Niklas Serning and Nina Lyon offer an excellent, well-researched piece of writing which covers a captivating range of territory, moving from a brief history of feminism, to the notions of the noble and victimhood, as expounded by Nietzsche, and culminating in a comparison between contemporary websites seeming to embody certain facets of femininity and masculinity, and offering a solution to such ‘essentialism’. The way they weave exciting contemporary writing, particularly Spivak, with current internet skirmishes is timely (even better – ‘untimely’, in the Nietzschean sense) and inspiring.

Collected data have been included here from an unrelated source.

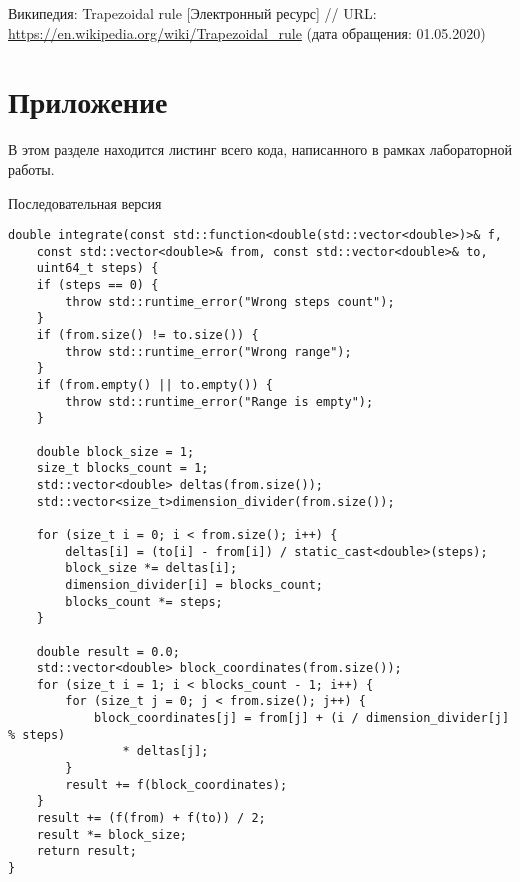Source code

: \documentclass{report}
\begin{document}
\begin{thebibliography}{1}
 Википедия: Trapezoidal rule [Электронный ресурс] // URL: \url {https://en.wikipedia.org/wiki/Trapezoidal_rule} (дата обращения: 01.05.2020)
\end{thebibliography}
\newpage

\section*{Приложение}
В этом разделе находится листинг всего кода, написанного в рамках лабораторной работы.
\par Последовательная версия
\begin{lstlisting}
double integrate(const std::function<double(std::vector<double>)>& f,
    const std::vector<double>& from, const std::vector<double>& to,
    uint64_t steps) {
    if (steps == 0) {
        throw std::runtime_error("Wrong steps count");
    }
    if (from.size() != to.size()) {
        throw std::runtime_error("Wrong range");
    }
    if (from.empty() || to.empty()) {
        throw std::runtime_error("Range is empty");
    }

    double block_size = 1;
    size_t blocks_count = 1;
    std::vector<double> deltas(from.size());
    std::vector<size_t>dimension_divider(from.size());

    for (size_t i = 0; i < from.size(); i++) {
        deltas[i] = (to[i] - from[i]) / static_cast<double>(steps);
        block_size *= deltas[i];
        dimension_divider[i] = blocks_count;
        blocks_count *= steps;
    }

    double result = 0.0;
    std::vector<double> block_coordinates(from.size());
    for (size_t i = 1; i < blocks_count - 1; i++) {
        for (size_t j = 0; j < from.size(); j++) {
            block_coordinates[j] = from[j] + (i / dimension_divider[j] % steps)
                * deltas[j];
        }
        result += f(block_coordinates);
    }
    result += (f(from) + f(to)) / 2;
    result *= block_size;
    return result;
}
\end{lstlisting}
\end{document}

We loved the title of Nigel Smaller and Linda Finlay’s paper ‘Becoming a Pilgrim’, as it resonated with our sense of masculine questing. Their research appears to be of real and potential value in addressing men’s isolation in training. We thought the inclusion of quotations from the participants to be of particular interest and strength, and to have brought great vividness to their work.

Hank Earl has written about the film It’s a Wonderful Life, its effect on him, and on how its central character is forced to endure a series of crises and disappointments in what is fundamentally a quest for self-acceptance and the love of one’s actual life. This struggle is viewed with the assistance of a fellow seeker, the Grail knight Parsifal, whose story was illuminated by Jungian psychologist Robert A. Johnson. Alternative responses to the crises, including the resource of support and challenge by a men’s group, are imagined.

Manu Bazzano’s piece is entitled ‘Indoor Man’, a tale of the domestication of contemporary Western men and their sexuality initiated with Hefner’s Playboy magazine and expanded through cyber porn. Drawing from clinical practice and idiosyncratic readings of Nietzsche, Foucault and Preciado, his piece calls for the articulation of a feral philosophy able to navigate a middle path for a masculine identity that finds itself stuck between brutality and docility.

As we write the final words to this piece, the shaking up of the political elite in the UK, post-EU referendum, has been intensified by the devastating outcome of the Sir John Chilcot enquiry into the war in Iraq. Both instances confirm how disastrous the consequences can be when politics are dominated by men in whom the existence of an inner life can at best be assumed and at worst, as in the case of the Chilcot enquiry, presenting us not with the banality but with the mediocrity of evil. Mediocrity in this context may well be the outcome of an inability to own uncertainty and vulnerability, to be subject to the dictates of a notion of masculinity that is outdated, pathetic as well as dangerous.

The reflections assembled here will provide readers with food for thought and suggestions/inspiration on how to move forward.